Constance Sumner (Lane) has it all: Edward (Richard Gere), a handsome husband with a successful business in New York City, and Charlie (Erik Per Sullivan), an adorable son. They live in a beautiful house on a lake outside of the city. Not to mention Connie has a body most women her age would kill for. The worst you could say about Connie and Edward’s marriage is that it’s gotten routine. They obviously still love each other and have that familiar shorthand that couples do after living together for years. For example, one morning she notices that he’s wearing a sweater inside out and lets him know before he goes off to work. We first see her in the midst of domesticity, doing the dishes and getting Charlie ready for school. She’s loving and supportive towards her husband and child.

Diane Lane and Richard Gere play this sequence well and are quite believable as a married couple by the way they interact with each other. Lyne inserts little details to reinforce their comfortable domesticity, like how Connie stops the dog bowl from moving around as their pet hungrily chows down on his food – it’s a move that looks like she’s done many times over the years. It also didn’t hurt that Lane and Gere were paired up previously in Francis Ford Coppola’s The Cotton Club (1984) and while they didn’t have much chemistry together on that film, they at least had something to build on.
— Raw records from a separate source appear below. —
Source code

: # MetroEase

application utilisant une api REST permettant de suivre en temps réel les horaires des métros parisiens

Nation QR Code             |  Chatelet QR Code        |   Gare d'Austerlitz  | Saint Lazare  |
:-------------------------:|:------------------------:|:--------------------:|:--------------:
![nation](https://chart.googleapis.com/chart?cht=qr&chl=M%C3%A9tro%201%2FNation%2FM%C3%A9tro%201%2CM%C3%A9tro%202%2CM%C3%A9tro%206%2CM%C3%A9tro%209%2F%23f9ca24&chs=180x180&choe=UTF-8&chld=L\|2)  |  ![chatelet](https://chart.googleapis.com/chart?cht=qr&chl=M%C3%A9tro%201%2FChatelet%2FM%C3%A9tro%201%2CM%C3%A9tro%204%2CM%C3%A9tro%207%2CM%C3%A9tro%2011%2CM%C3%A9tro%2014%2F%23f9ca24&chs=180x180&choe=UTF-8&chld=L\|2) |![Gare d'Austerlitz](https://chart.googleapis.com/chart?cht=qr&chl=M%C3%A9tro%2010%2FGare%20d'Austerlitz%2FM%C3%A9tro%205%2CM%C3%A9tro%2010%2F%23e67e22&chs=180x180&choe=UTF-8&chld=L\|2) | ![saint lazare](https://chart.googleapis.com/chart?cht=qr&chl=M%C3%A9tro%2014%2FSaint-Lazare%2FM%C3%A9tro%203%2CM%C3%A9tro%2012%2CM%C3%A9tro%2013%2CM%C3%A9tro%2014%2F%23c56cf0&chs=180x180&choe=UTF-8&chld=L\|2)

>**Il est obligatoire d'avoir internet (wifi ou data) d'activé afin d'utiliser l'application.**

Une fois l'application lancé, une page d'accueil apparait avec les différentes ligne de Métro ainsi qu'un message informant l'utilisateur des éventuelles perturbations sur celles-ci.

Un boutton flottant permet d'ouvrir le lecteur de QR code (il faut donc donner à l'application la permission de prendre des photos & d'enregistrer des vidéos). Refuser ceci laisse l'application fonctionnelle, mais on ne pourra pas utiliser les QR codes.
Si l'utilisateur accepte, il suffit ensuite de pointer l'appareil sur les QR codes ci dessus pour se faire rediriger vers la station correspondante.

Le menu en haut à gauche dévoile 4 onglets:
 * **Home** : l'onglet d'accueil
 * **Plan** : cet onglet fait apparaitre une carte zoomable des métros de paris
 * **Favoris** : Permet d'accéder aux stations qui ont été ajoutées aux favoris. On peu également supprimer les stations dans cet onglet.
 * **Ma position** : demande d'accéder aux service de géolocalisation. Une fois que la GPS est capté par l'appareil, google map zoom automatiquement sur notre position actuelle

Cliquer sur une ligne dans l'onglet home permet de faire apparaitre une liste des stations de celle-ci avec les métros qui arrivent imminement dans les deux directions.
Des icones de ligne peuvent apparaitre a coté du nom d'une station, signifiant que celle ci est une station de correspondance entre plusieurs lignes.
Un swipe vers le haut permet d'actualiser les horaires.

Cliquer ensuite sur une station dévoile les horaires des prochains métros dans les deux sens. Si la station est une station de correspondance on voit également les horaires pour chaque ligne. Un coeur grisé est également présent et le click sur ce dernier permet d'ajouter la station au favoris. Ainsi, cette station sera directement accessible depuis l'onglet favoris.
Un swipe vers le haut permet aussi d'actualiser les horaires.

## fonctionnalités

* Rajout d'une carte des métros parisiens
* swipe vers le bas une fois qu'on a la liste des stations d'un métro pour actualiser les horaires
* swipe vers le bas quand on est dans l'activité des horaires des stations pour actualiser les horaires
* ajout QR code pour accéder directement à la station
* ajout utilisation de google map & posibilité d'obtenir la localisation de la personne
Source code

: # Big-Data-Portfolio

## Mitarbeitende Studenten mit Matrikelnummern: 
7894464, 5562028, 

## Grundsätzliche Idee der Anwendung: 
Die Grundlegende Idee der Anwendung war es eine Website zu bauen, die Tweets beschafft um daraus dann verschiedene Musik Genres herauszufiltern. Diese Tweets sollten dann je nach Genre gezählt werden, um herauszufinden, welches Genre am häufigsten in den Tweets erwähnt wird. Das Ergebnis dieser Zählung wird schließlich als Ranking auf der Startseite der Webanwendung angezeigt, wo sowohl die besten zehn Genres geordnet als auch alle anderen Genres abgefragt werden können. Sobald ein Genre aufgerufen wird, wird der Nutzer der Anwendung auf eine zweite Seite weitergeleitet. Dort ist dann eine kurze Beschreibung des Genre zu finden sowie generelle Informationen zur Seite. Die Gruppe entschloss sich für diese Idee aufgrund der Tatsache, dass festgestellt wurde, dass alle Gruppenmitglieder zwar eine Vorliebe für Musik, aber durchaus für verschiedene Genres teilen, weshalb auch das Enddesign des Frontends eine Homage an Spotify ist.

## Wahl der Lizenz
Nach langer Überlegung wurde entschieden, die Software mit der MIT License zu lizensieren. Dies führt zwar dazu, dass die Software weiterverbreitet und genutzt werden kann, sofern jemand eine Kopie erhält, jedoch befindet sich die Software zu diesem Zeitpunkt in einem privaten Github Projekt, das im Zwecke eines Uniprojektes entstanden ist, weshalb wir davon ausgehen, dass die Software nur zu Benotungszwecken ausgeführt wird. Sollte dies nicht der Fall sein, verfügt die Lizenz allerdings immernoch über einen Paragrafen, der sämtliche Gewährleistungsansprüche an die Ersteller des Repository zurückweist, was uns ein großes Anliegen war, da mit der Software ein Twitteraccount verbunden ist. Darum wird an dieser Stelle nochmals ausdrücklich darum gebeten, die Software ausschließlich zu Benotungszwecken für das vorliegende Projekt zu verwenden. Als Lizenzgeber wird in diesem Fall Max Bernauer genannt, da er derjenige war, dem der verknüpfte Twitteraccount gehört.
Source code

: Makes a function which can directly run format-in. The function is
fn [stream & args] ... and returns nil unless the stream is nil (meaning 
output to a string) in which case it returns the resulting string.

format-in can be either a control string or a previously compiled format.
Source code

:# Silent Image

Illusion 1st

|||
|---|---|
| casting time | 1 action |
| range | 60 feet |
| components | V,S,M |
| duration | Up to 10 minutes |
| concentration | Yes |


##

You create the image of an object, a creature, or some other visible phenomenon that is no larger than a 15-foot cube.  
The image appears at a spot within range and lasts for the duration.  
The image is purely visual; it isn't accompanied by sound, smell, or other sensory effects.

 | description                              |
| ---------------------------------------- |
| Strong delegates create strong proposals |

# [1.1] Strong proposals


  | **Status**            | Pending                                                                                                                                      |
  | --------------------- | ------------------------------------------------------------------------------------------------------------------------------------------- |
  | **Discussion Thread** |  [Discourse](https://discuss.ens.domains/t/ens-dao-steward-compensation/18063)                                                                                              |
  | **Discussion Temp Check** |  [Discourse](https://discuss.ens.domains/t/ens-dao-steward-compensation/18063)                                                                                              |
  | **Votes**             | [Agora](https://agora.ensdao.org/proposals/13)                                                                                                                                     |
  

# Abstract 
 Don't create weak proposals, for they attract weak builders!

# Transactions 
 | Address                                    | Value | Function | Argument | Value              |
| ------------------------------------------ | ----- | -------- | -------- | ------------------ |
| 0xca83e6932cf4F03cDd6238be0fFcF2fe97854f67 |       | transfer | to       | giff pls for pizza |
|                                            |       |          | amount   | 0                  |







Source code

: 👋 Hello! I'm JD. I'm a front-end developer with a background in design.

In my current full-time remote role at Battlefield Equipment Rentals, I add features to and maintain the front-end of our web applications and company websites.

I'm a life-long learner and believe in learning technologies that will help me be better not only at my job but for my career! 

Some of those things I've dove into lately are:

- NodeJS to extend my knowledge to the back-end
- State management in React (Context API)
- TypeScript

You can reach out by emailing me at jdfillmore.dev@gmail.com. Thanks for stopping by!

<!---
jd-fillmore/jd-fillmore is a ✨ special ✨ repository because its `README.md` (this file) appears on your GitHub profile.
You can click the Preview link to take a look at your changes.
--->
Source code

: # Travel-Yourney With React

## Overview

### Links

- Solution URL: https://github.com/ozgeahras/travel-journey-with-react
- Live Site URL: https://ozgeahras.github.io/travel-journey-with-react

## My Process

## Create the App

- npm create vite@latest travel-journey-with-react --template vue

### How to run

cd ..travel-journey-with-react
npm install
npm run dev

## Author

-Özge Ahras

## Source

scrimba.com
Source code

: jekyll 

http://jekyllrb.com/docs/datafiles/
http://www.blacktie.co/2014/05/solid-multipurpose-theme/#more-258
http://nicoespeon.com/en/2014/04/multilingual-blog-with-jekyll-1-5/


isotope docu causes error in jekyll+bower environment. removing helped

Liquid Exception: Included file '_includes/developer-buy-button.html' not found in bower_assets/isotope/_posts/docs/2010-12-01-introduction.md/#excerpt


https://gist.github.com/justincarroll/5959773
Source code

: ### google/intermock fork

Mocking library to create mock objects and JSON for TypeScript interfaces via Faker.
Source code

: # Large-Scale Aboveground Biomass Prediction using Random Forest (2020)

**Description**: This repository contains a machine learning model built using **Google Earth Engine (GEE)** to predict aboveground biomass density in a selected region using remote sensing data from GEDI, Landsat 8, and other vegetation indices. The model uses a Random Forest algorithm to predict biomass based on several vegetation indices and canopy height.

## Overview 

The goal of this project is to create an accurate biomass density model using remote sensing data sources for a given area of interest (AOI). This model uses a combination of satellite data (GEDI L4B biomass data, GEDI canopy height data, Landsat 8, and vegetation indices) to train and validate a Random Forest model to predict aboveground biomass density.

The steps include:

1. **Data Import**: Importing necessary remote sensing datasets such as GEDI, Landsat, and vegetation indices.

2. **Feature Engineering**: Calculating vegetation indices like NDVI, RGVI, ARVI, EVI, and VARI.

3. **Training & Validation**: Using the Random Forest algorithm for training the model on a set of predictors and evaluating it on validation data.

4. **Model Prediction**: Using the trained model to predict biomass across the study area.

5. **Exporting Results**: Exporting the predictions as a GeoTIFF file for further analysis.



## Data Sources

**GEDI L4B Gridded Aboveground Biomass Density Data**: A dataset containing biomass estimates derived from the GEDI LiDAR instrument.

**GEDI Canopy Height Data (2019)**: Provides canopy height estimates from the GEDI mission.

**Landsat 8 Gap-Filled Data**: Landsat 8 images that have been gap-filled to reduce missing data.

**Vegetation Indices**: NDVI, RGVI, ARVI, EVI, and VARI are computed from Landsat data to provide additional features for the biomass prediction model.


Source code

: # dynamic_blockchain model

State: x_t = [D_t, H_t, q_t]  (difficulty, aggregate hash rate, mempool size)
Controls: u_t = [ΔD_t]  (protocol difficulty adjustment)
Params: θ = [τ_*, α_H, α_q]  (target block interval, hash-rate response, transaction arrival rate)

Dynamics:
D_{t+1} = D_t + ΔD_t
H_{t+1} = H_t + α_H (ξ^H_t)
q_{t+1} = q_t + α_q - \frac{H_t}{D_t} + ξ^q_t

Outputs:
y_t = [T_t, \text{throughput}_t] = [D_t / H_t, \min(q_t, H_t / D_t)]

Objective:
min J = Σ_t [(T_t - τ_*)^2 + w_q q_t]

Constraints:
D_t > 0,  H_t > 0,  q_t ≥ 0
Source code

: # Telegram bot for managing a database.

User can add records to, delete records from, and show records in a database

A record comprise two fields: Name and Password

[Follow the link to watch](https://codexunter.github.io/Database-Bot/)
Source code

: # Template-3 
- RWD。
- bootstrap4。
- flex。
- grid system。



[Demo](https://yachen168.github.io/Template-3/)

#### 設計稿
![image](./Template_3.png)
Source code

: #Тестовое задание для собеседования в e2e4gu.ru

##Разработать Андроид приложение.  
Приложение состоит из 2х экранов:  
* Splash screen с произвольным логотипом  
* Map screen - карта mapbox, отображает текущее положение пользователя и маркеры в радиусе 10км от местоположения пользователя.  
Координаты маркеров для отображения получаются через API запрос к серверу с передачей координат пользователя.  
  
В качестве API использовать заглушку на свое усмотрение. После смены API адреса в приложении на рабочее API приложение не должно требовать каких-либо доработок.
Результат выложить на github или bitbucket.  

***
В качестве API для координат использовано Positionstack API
One particularly windy, blustery day, Connie goes into the city to run some errands and literally runs into a young man (Olivier Martinez) carrying an armful of books. They both go sprawling and she ends up scraping her knees. He invites her up to his apartment so that she can tend to her wounds and call for a taxi. His offer isn’t difficult for her to accept. He’s gorgeous looking and has a sexy French accent. Paul is a book dealer who just happens to look like fashion model – of course he does or how else are the filmmakers going to explain Diane Lane cheating on someone like Richard Gere? Paul is aloof and accommodating but when Connie goes off to use his telephone, he checks her out. The camera adopts his point-of-view, slowly moving up her long legs to her face. No one can quite make a trenchcoat look sexy like Lane does in this scene.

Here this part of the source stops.